Once the line holding "李明感到一阵心痛。他看到小雅" is found in the entries below, transcribe exactly every line up to and including the one holding "- ✅ Data cleanup when new data arrives", but leave out the pictures.

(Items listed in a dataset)
┄┄┄┄┄┄┄┄┄┄┄┄┄┄┄┄┄┄┄┄

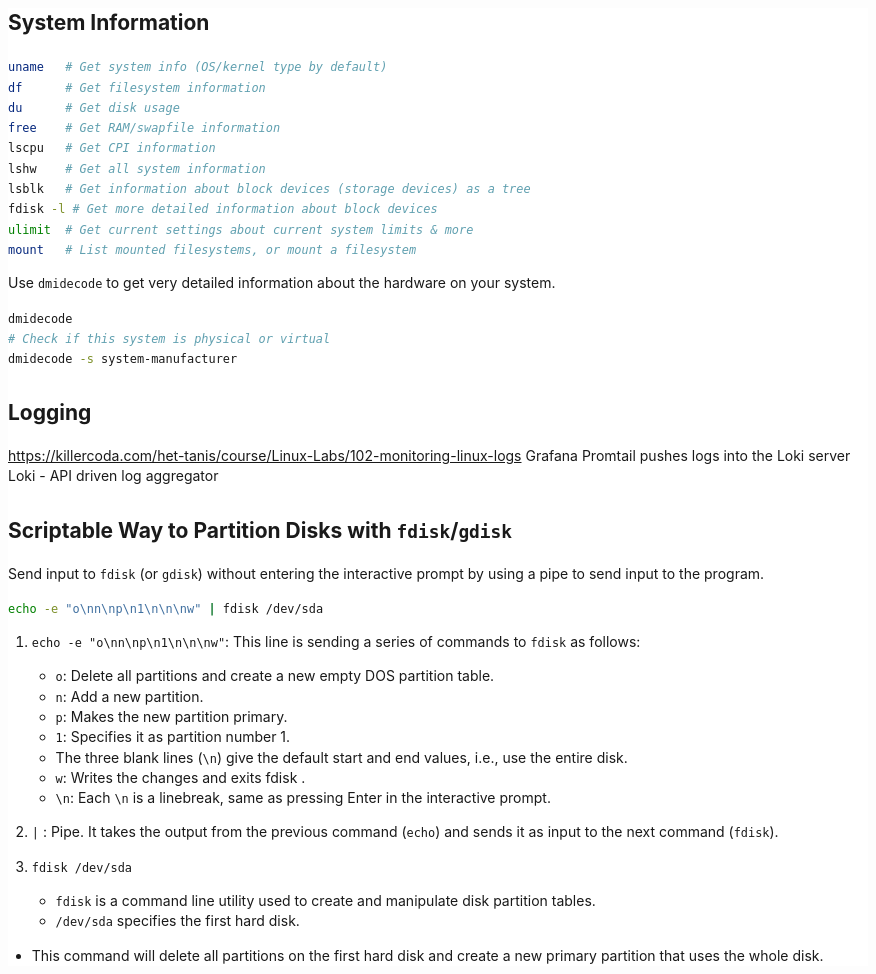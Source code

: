 ## System Information  
```bash  
uname   # Get system info (OS/kernel type by default)  
df      # Get filesystem information  
du      # Get disk usage  
free    # Get RAM/swapfile information  
lscpu   # Get CPI information  
lshw    # Get all system information  
lsblk   # Get information about block devices (storage devices) as a tree
fdisk -l # Get more detailed information about block devices 
ulimit  # Get current settings about current system limits & more  
mount   # List mounted filesystems, or mount a filesystem
```

Use `dmidecode` to get very detailed information about the hardware on your system.  
```bash  
dmidecode
# Check if this system is physical or virtual  
dmidecode -s system-manufacturer  
```

## Logging
https://killercoda.com/het-tanis/course/Linux-Labs/102-monitoring-linux-logs
Grafana
Promtail pushes logs into the Loki server
Loki - API driven log aggregator



## Scriptable Way to Partition Disks with `fdisk`/`gdisk`
Send input to `fdisk` (or `gdisk`) without entering the interactive prompt by using a
pipe to send input to the program.  
```bash
echo -e "o\nn\np\n1\n\n\nw" | fdisk /dev/sda
```
1. `echo -e "o\nn\np\n1\n\n\nw"`: This line is sending a series of commands
    to `fdisk` as follows:
    - `o`: Delete all partitions and create a new empty DOS partition table.
    - `n`: Add a new partition.
    - `p`: Makes the new partition primary.
    - `1`: Specifies it as partition number 1.
    - The three blank lines (`\n`) give the default start and end values, i.e., use the entire disk.
    - `w`: Writes the changes and exits fdisk .
    - `\n`: Each `\n` is a linebreak, same as pressing Enter in the interactive prompt.  

2. `|` : Pipe. It takes the output from the previous command (`echo`) and sends it as input to the next command (`fdisk`).

3. `fdisk /dev/sda`
    - `fdisk` is a command line utility used to create and manipulate disk partition tables.
    - `/dev/sda` specifies the first hard disk.

- This command will delete all partitions on the first hard disk and create a new primary partition that uses the whole disk.
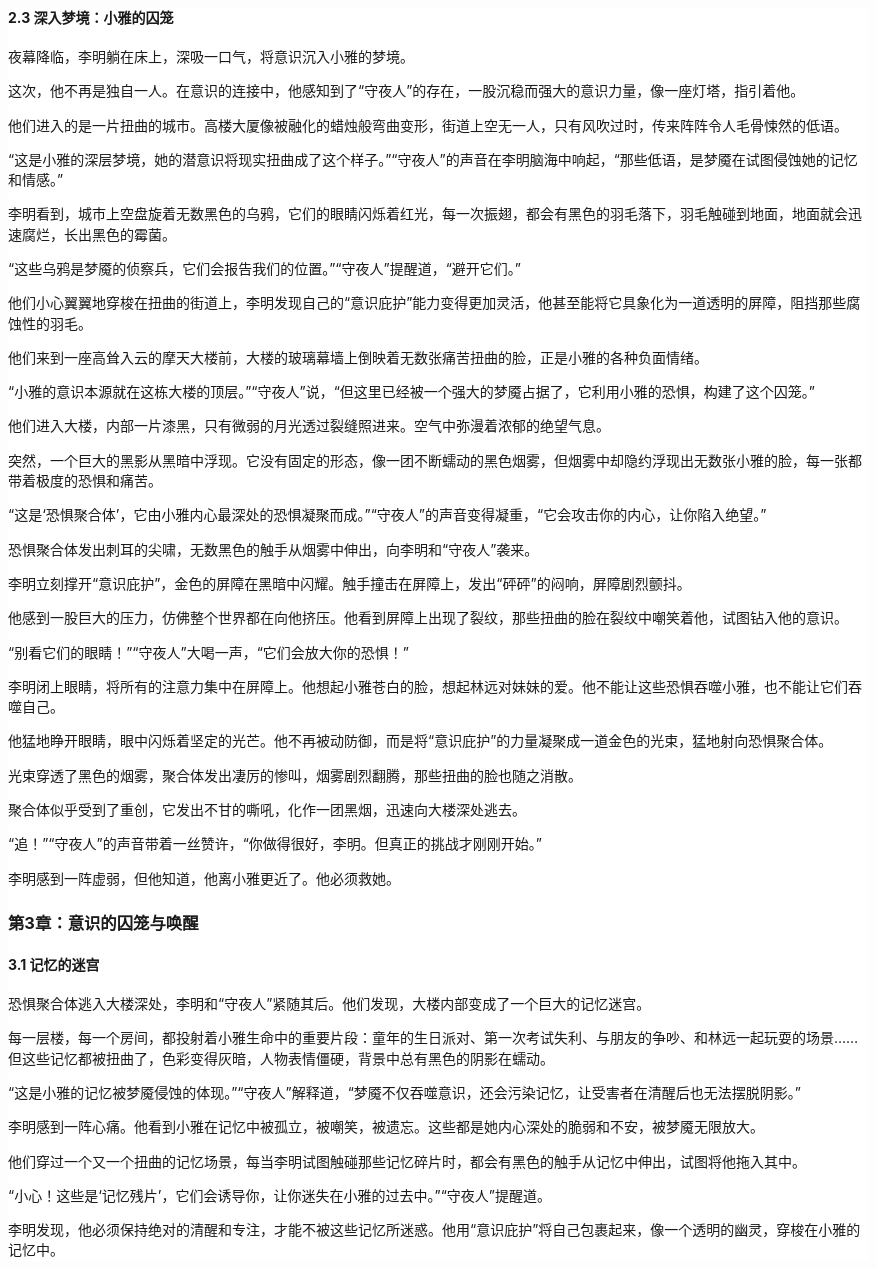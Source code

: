 #### 2.3 深入梦境：小雅的囚笼

夜幕降临，李明躺在床上，深吸一口气，将意识沉入小雅的梦境。

这次，他不再是独自一人。在意识的连接中，他感知到了“守夜人”的存在，一股沉稳而强大的意识力量，像一座灯塔，指引着他。

他们进入的是一片扭曲的城市。高楼大厦像被融化的蜡烛般弯曲变形，街道上空无一人，只有风吹过时，传来阵阵令人毛骨悚然的低语。

“这是小雅的深层梦境，她的潜意识将现实扭曲成了这个样子。”“守夜人”的声音在李明脑海中响起，“那些低语，是梦魇在试图侵蚀她的记忆和情感。”

李明看到，城市上空盘旋着无数黑色的乌鸦，它们的眼睛闪烁着红光，每一次振翅，都会有黑色的羽毛落下，羽毛触碰到地面，地面就会迅速腐烂，长出黑色的霉菌。

“这些乌鸦是梦魇的侦察兵，它们会报告我们的位置。”“守夜人”提醒道，“避开它们。”

他们小心翼翼地穿梭在扭曲的街道上，李明发现自己的“意识庇护”能力变得更加灵活，他甚至能将它具象化为一道透明的屏障，阻挡那些腐蚀性的羽毛。

他们来到一座高耸入云的摩天大楼前，大楼的玻璃幕墙上倒映着无数张痛苦扭曲的脸，正是小雅的各种负面情绪。

“小雅的意识本源就在这栋大楼的顶层。”“守夜人”说，“但这里已经被一个强大的梦魇占据了，它利用小雅的恐惧，构建了这个囚笼。”

他们进入大楼，内部一片漆黑，只有微弱的月光透过裂缝照进来。空气中弥漫着浓郁的绝望气息。

突然，一个巨大的黑影从黑暗中浮现。它没有固定的形态，像一团不断蠕动的黑色烟雾，但烟雾中却隐约浮现出无数张小雅的脸，每一张都带着极度的恐惧和痛苦。

“这是‘恐惧聚合体’，它由小雅内心最深处的恐惧凝聚而成。”“守夜人”的声音变得凝重，“它会攻击你的内心，让你陷入绝望。”

恐惧聚合体发出刺耳的尖啸，无数黑色的触手从烟雾中伸出，向李明和“守夜人”袭来。

李明立刻撑开“意识庇护”，金色的屏障在黑暗中闪耀。触手撞击在屏障上，发出“砰砰”的闷响，屏障剧烈颤抖。

他感到一股巨大的压力，仿佛整个世界都在向他挤压。他看到屏障上出现了裂纹，那些扭曲的脸在裂纹中嘲笑着他，试图钻入他的意识。

“别看它们的眼睛！”“守夜人”大喝一声，“它们会放大你的恐惧！”

李明闭上眼睛，将所有的注意力集中在屏障上。他想起小雅苍白的脸，想起林远对妹妹的爱。他不能让这些恐惧吞噬小雅，也不能让它们吞噬自己。

他猛地睁开眼睛，眼中闪烁着坚定的光芒。他不再被动防御，而是将“意识庇护”的力量凝聚成一道金色的光束，猛地射向恐惧聚合体。

光束穿透了黑色的烟雾，聚合体发出凄厉的惨叫，烟雾剧烈翻腾，那些扭曲的脸也随之消散。

聚合体似乎受到了重创，它发出不甘的嘶吼，化作一团黑烟，迅速向大楼深处逃去。

“追！”“守夜人”的声音带着一丝赞许，“你做得很好，李明。但真正的挑战才刚刚开始。”

李明感到一阵虚弱，但他知道，他离小雅更近了。他必须救她。

### 第3章：意识的囚笼与唤醒

#### 3.1 记忆的迷宫

恐惧聚合体逃入大楼深处，李明和“守夜人”紧随其后。他们发现，大楼内部变成了一个巨大的记忆迷宫。

每一层楼，每一个房间，都投射着小雅生命中的重要片段：童年的生日派对、第一次考试失利、与朋友的争吵、和林远一起玩耍的场景……但这些记忆都被扭曲了，色彩变得灰暗，人物表情僵硬，背景中总有黑色的阴影在蠕动。

“这是小雅的记忆被梦魇侵蚀的体现。”“守夜人”解释道，“梦魇不仅吞噬意识，还会污染记忆，让受害者在清醒后也无法摆脱阴影。”

李明感到一阵心痛。他看到小雅在记忆中被孤立，被嘲笑，被遗忘。这些都是她内心深处的脆弱和不安，被梦魇无限放大。

他们穿过一个又一个扭曲的记忆场景，每当李明试图触碰那些记忆碎片时，都会有黑色的触手从记忆中伸出，试图将他拖入其中。

“小心！这些是‘记忆残片’，它们会诱导你，让你迷失在小雅的过去中。”“守夜人”提醒道。

李明发现，他必须保持绝对的清醒和专注，才能不被这些记忆所迷惑。他用“意识庇护”将自己包裹起来，像一个透明的幽灵，穿梭在小雅的记忆中。
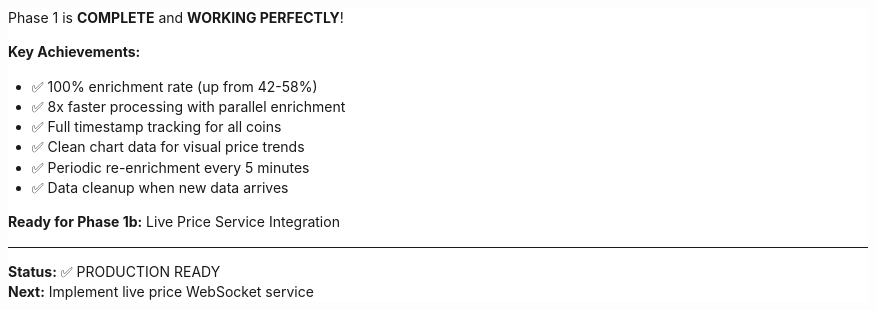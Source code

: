 Phase 1 is **COMPLETE** and **WORKING PERFECTLY**!

**Key Achievements:**
- ✅ 100% enrichment rate (up from 42-58%)
- ✅ 8x faster processing with parallel enrichment
- ✅ Full timestamp tracking for all coins
- ✅ Clean chart data for visual price trends
- ✅ Periodic re-enrichment every 5 minutes
- ✅ Data cleanup when new data arrives

**Ready for Phase 1b:** Live Price Service Integration

---

**Status:** ✅ PRODUCTION READY  
**Next:** Implement live price WebSocket service


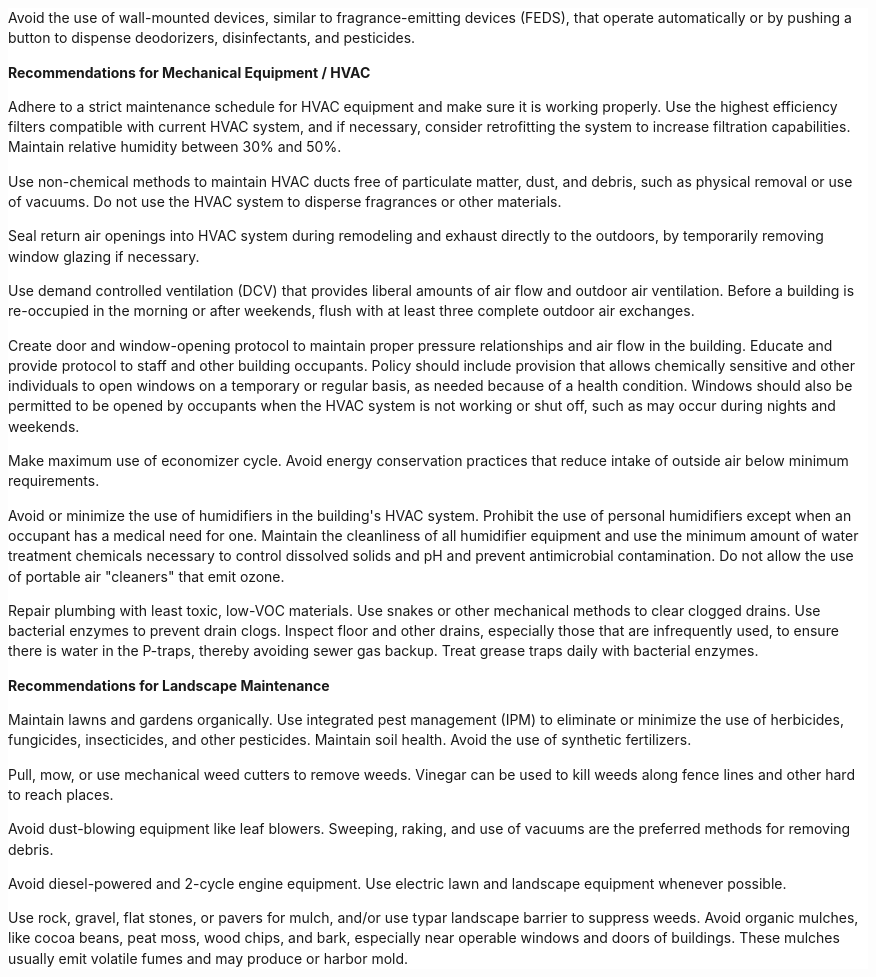 Avoid the use of wall-mounted devices, similar to fragrance-emitting devices (FEDS), that operate automatically or by pushing a button to dispense deodorizers, disinfectants, and pesticides. 

**Recommendations for Mechanical Equipment / HVAC**

Adhere to a strict maintenance schedule for HVAC equipment and make sure it is working properly. Use the highest efficiency filters compatible with current HVAC system, and if necessary, consider retrofitting the system to increase filtration capabilities. Maintain relative humidity between 30% and 50%.

Use non-chemical methods to maintain HVAC ducts free of particulate matter, dust, and debris, such as physical removal or use of vacuums. Do not use the HVAC system to disperse fragrances or other materials.

Seal return air openings into HVAC system during remodeling and exhaust directly to the outdoors, by temporarily removing window glazing if necessary.

Use demand controlled ventilation (DCV) that provides liberal amounts of air flow and outdoor air ventilation. Before a building is re-occupied in the morning or after weekends, flush with at least three complete outdoor air exchanges.

Create door and window-opening protocol to maintain proper pressure relationships and air flow in the building. Educate and provide protocol to staff and other building occupants. Policy should include provision that allows chemically sensitive and other individuals to open windows on a temporary or regular basis, as needed because of a health condition. Windows should also be permitted to be opened by occupants when the HVAC system is not working or shut off, such as may occur during nights and weekends.

Make maximum use of economizer cycle. Avoid energy conservation practices that reduce intake of outside air below minimum requirements.

Avoid or minimize the use of humidifiers in the building's HVAC system. Prohibit the use of personal humidifiers except when an occupant has a medical need for one. Maintain the cleanliness of all humidifier equipment and use the minimum amount of water treatment chemicals necessary to control dissolved solids and pH and prevent antimicrobial contamination. Do not allow the use of portable air "cleaners" that emit ozone.

Repair plumbing with least toxic, low-VOC materials. Use snakes or other mechanical methods to clear clogged drains. Use bacterial enzymes to prevent drain clogs. Inspect floor and other drains, especially those that are infrequently used, to ensure there is water in the P-traps, thereby avoiding sewer gas backup. Treat grease traps daily with bacterial enzymes.

**Recommendations for Landscape Maintenance**

Maintain lawns and gardens organically. Use integrated pest management (IPM) to eliminate or minimize the use of herbicides, fungicides, insecticides, and other pesticides. Maintain soil health. Avoid the use of synthetic fertilizers.

Pull, mow, or use mechanical weed cutters to remove weeds. Vinegar can be used to kill weeds along fence lines and other hard to reach places.

Avoid dust-blowing equipment like leaf blowers. Sweeping, raking, and use of vacuums are the preferred methods for removing debris.

Avoid diesel-powered and 2-cycle engine equipment. Use electric lawn and landscape equipment whenever possible.

Use rock, gravel, flat stones, or pavers for mulch, and/or use typar landscape barrier to suppress weeds. Avoid organic mulches, like cocoa beans, peat moss, wood chips, and bark, especially near operable windows and doors of buildings. These mulches usually emit volatile fumes and may produce or harbor mold.
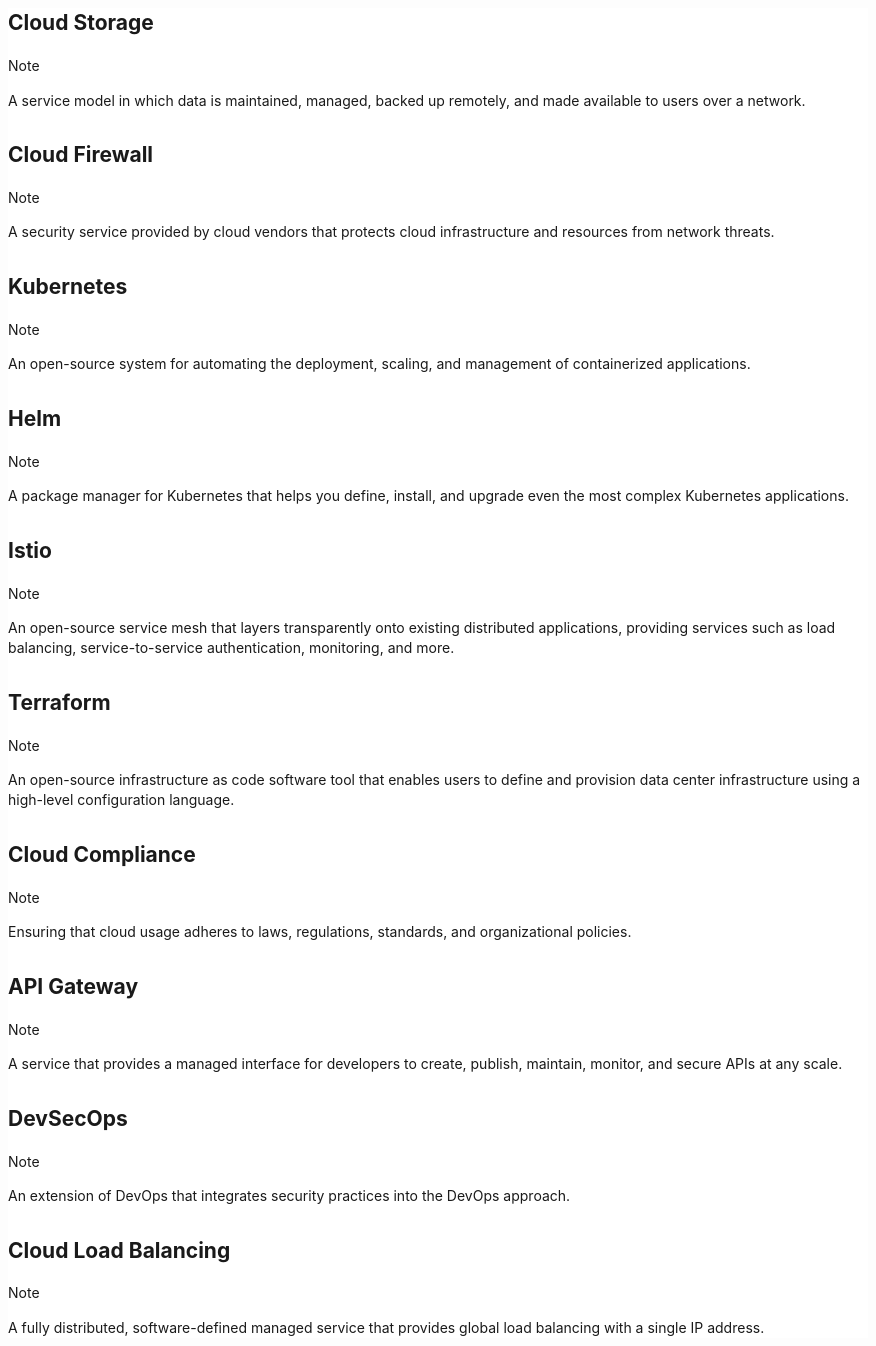 ## Cloud Storage
> [!NOTE]
> A service model in which data is maintained, managed, backed up remotely, and made available to users over a network.

## Cloud Firewall
> [!NOTE]
> A security service provided by cloud vendors that protects cloud infrastructure and resources from network threats.

## Kubernetes
> [!NOTE]
> An open-source system for automating the deployment, scaling, and management of containerized applications.

## Helm
> [!NOTE]
> A package manager for Kubernetes that helps you define, install, and upgrade even the most complex Kubernetes applications.

## Istio
> [!NOTE]
> An open-source service mesh that layers transparently onto existing distributed applications, providing services such as load balancing, service-to-service authentication, monitoring, and more.

## Terraform
> [!NOTE]
> An open-source infrastructure as code software tool that enables users to define and provision data center infrastructure using a high-level configuration language.

## Cloud Compliance
> [!NOTE]
> Ensuring that cloud usage adheres to laws, regulations, standards, and organizational policies.

## API Gateway
> [!NOTE]
> A service that provides a managed interface for developers to create, publish, maintain, monitor, and secure APIs at any scale.

## DevSecOps
> [!NOTE]
> An extension of DevOps that integrates security practices into the DevOps approach.

## Cloud Load Balancing
> [!NOTE]
> A fully distributed, software-defined managed service that provides global load balancing with a single IP address.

┄┄┄┄┄┄┄┄┄┄┄┄┄┄┄┄┄┄┄┄

WRITTEN ANSWER -
李明感到一阵心痛。他看到小雅在记忆中被孤立，被嘲笑，被遗忘。这些都是她内心深处的脆弱和不安，被梦魇无限放大。

他们穿过一个又一个扭曲的记忆场景，每当李明试图触碰那些记忆碎片时，都会有黑色的触手从记忆中伸出，试图将他拖入其中。

“小心！这些是‘记忆残片’，它们会诱导你，让你迷失在小雅的过去中。”“守夜人”提醒道。

李明发现，他必须保持绝对的清醒和专注，才能不被这些记忆所迷惑。他用“意识庇护”将自己包裹起来，像一个透明的幽灵，穿梭在小雅的记忆中。
Source code

: Phase 1 is **COMPLETE** and **WORKING PERFECTLY**!

**Key Achievements:**
- ✅ 100% enrichment rate (up from 42-58%)
- ✅ 8x faster processing with parallel enrichment
- ✅ Full timestamp tracking for all coins
- ✅ Clean chart data for visual price trends
- ✅ Periodic re-enrichment every 5 minutes
- ✅ Data cleanup when new data arrives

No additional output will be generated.